*** Records supplied Section Begins ***

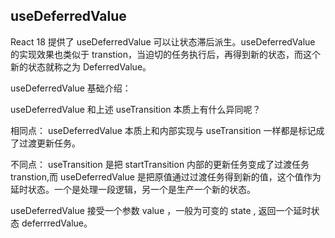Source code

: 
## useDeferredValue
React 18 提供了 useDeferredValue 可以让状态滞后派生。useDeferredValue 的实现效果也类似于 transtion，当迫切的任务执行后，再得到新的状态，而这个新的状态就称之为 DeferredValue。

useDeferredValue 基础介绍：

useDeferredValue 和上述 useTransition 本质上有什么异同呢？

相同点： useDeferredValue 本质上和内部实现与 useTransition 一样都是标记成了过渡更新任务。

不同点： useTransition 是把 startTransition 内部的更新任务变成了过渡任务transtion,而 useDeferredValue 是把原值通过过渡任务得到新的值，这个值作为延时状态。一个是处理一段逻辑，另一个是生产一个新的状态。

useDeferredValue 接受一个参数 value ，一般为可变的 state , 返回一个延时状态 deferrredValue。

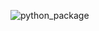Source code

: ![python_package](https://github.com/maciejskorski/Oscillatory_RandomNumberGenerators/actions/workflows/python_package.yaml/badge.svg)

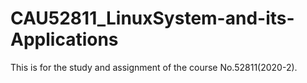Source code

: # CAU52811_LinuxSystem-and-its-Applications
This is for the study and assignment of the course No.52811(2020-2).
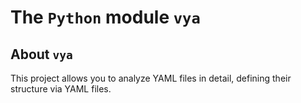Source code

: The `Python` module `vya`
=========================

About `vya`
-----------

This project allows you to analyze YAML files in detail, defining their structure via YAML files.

*** Records supplied Section Ends ***

* Task item
The expected result is the material restated word for word, minus any picture.

* Written answer
Source code

: 
## useDeferredValue
React 18 提供了 useDeferredValue 可以让状态滞后派生。useDeferredValue 的实现效果也类似于 transtion，当迫切的任务执行后，再得到新的状态，而这个新的状态就称之为 DeferredValue。

useDeferredValue 基础介绍：

useDeferredValue 和上述 useTransition 本质上有什么异同呢？

相同点： useDeferredValue 本质上和内部实现与 useTransition 一样都是标记成了过渡更新任务。

不同点： useTransition 是把 startTransition 内部的更新任务变成了过渡任务transtion,而 useDeferredValue 是把原值通过过渡任务得到新的值，这个值作为延时状态。一个是处理一段逻辑，另一个是生产一个新的状态。

useDeferredValue 接受一个参数 value ，一般为可变的 state , 返回一个延时状态 deferrredValue。

Source code

: ![python_package](https://github.com/maciejskorski/Oscillatory_RandomNumberGenerators/actions/workflows/python_package.yaml/badge.svg)

Source code

: # CAU52811_LinuxSystem-and-its-Applications
This is for the study and assignment of the course No.52811(2020-2).
Source code

: The `Python` module `vya`
=========================

About `vya`
-----------

This project allows you to analyze YAML files in detail, defining their structure via YAML files.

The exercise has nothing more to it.